A truck is traveling at 12 m/s down a hill when the brakes on all four wheels lock. The hill makes an angle θ = 15° with respect to the horizontal. The coefficient of kinetic friction between the tires and the road is 0.7. How far does the truck skid before coming to a stop?

Calculate the friction force using the kinetic coefficient of friction, Uk = .7. Call the friction force Ff

Ff = M*g*cos15*Uk

Let the distance it travels be X

When Ff*X equals the initial kinetic energy plus any gravitational potential energy decrease, all of the available energy will used up as frictional heating work, and the block stops.

Ff *X = M g*cos15*Uk*X
= (1/2) M V^2 + M g X sin 15

Solve for X

X = (1/2) (V^2/g)/[cos15*Uk + sin 15]

To find the distance that the truck skids before coming to a stop, we can use the equation for the force of friction and the equation for the distance traveled by an object.

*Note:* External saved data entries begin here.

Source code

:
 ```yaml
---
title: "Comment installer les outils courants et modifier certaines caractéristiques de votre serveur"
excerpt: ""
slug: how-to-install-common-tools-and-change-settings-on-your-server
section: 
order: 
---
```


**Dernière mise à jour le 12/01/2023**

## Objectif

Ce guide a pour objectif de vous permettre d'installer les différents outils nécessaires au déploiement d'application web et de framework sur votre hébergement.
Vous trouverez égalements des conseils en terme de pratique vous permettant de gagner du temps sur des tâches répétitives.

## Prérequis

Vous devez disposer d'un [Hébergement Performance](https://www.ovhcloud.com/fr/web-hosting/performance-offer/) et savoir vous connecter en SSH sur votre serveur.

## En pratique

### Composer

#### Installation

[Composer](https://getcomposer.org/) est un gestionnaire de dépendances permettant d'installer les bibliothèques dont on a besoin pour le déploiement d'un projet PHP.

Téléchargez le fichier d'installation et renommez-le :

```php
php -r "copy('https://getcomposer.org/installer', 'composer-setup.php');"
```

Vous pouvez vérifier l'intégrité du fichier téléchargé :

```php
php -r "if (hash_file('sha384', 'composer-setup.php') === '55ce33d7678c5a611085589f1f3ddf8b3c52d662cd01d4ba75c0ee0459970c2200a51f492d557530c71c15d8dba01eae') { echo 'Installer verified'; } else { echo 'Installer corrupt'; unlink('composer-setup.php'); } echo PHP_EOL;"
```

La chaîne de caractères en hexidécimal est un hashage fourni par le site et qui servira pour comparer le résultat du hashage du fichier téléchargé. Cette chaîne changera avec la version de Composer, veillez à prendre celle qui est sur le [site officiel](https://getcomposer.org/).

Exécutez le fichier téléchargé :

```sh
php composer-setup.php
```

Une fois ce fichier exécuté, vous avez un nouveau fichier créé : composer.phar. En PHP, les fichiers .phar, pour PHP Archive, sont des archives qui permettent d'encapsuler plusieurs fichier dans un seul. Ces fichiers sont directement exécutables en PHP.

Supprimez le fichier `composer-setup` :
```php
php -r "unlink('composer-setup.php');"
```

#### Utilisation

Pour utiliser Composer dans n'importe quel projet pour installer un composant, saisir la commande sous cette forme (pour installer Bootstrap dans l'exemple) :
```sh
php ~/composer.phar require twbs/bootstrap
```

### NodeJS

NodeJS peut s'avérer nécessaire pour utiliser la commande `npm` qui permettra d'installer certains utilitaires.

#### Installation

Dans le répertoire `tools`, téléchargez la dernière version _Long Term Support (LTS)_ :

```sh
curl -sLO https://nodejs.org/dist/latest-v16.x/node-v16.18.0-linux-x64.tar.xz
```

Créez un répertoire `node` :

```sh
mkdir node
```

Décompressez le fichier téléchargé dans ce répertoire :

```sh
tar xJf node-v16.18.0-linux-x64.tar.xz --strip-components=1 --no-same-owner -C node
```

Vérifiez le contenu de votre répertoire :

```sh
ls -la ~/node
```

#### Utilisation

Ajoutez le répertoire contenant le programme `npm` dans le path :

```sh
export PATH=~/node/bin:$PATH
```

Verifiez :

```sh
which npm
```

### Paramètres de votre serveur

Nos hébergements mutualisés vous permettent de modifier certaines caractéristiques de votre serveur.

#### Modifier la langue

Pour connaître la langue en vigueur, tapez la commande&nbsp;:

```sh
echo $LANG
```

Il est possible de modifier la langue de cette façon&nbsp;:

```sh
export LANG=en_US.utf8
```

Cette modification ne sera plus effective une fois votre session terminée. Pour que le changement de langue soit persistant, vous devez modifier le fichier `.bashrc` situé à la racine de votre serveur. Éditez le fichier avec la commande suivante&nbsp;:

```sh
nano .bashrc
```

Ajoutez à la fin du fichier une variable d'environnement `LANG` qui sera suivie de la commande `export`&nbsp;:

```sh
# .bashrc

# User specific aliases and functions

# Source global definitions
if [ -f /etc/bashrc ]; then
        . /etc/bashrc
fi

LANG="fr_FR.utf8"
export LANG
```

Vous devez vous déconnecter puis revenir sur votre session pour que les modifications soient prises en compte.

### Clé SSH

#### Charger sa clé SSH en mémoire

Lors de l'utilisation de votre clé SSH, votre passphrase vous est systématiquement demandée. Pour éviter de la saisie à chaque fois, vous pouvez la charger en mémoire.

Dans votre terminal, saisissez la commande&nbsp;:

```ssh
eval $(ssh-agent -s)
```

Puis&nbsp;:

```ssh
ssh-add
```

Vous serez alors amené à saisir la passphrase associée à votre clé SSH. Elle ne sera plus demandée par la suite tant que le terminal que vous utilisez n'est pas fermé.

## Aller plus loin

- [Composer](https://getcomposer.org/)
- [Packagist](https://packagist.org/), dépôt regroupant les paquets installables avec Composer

The force of friction is given by the equation:
Frictional Force = coefficient of friction * Normal Force

The Normal Force is the force exerted by a surface to support the weight of an object resting on it. In this case, it is equal to the weight of the truck. The weight of the truck is calculated as:
Weight = mass * gravity

where gravity is approximately 9.8 m/s^2.

To find the mass of the truck, we need to consider that the weight will be supported by both the horizontal and vertical directions. The vertical component will balance the weight, while the horizontal component will provide the force of friction. The horizontal component of the weight is given by:
Weight_horizontal = Weight * sin(θ)

Now, we can calculate the frictional force:
Frictional Force = coefficient of friction * Weight_horizontal

Next, we can use Newton's second law to find the acceleration of the truck:
Frictional Force = mass * acceleration

Rearranging this equation, we find the acceleration:
acceleration = Frictional Force / mass

Finally, we can use the kinematic equation to find the distance traveled by the truck:
distance = (initial velocity)^2 / (2 * acceleration)

Substituting the given values into these equations, we can find the solution.